## YOUR TASK
All of the entries should be restated word for word, but without their pictures.

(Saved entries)
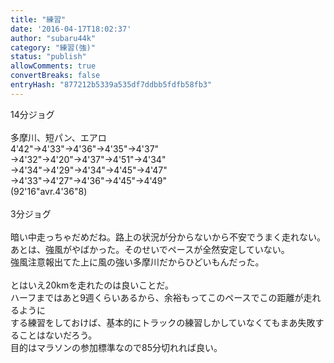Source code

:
 ```yaml
---
title: "練習"
date: '2016-04-17T18:02:37'
author: "subaru44k"
category: "練習(強)"
status: "publish"
allowComments: true
convertBreaks: false
entryHash: "877212b5339a535df7ddbb5fdfb58fb3"
---
```

14分ジョグ<br>
<br>
多摩川、短パン、エアロ<br>
4'42"→4'33"→4'36"→4'35"→4'37"<br>
→4'32"→4'20"→4'37"→4'51"→4'34"<br>
→4'34"→4'29"→4'34"→4'45"→4'47"<br>
→4'33"→4'27"→4'36"→4'45"→4'49"<br>
(92'16"avr.4'36"8)<br>
<br>
3分ジョグ<br>
<br>
暗い中走っちゃだめだね。路上の状況が分からないから不安でうまく走れない。<br>
あとは、強風がやばかった。そのせいでペースが全然安定していない。<br>
強風注意報出てた上に風の強い多摩川だからひどいもんだった。<br>
<br>
とはいえ20kmを走れたのは良いことだ。<br>
ハーフまではあと9週くらいあるから、余裕もってこのペースでこの距離が走れるように<br>
する練習をしておけば、基本的にトラックの練習しかしていなくてもまあ失敗することはないだろう。<br>
目的はマラソンの参加標準なので85分切れれば良い。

## ANSWER FOR THE TASK
Source code

:
 ```yaml
---
title: "練習"
date: '2016-04-17T18:02:37'
author: "subaru44k"
category: "練習(強)"
status: "publish"
allowComments: true
convertBreaks: false
entryHash: "877212b5339a535df7ddbb5fdfb58fb3"
---
```

14分ジョグ<br>
<br>
多摩川、短パン、エアロ<br>
4'42"→4'33"→4'36"→4'35"→4'37"<br>
→4'32"→4'20"→4'37"→4'51"→4'34"<br>
→4'34"→4'29"→4'34"→4'45"→4'47"<br>
→4'33"→4'27"→4'36"→4'45"→4'49"<br>
(92'16"avr.4'36"8)<br>
<br>
3分ジョグ<br>
<br>
暗い中走っちゃだめだね。路上の状況が分からないから不安でうまく走れない。<br>
あとは、強風がやばかった。そのせいでペースが全然安定していない。<br>
強風注意報出てた上に風の強い多摩川だからひどいもんだった。<br>
<br>
とはいえ20kmを走れたのは良いことだ。<br>
ハーフまではあと9週くらいあるから、余裕もってこのペースでこの距離が走れるように<br>
する練習をしておけば、基本的にトラックの練習しかしていなくてもまあ失敗することはないだろう。<br>
目的はマラソンの参加標準なので85分切れれば良い。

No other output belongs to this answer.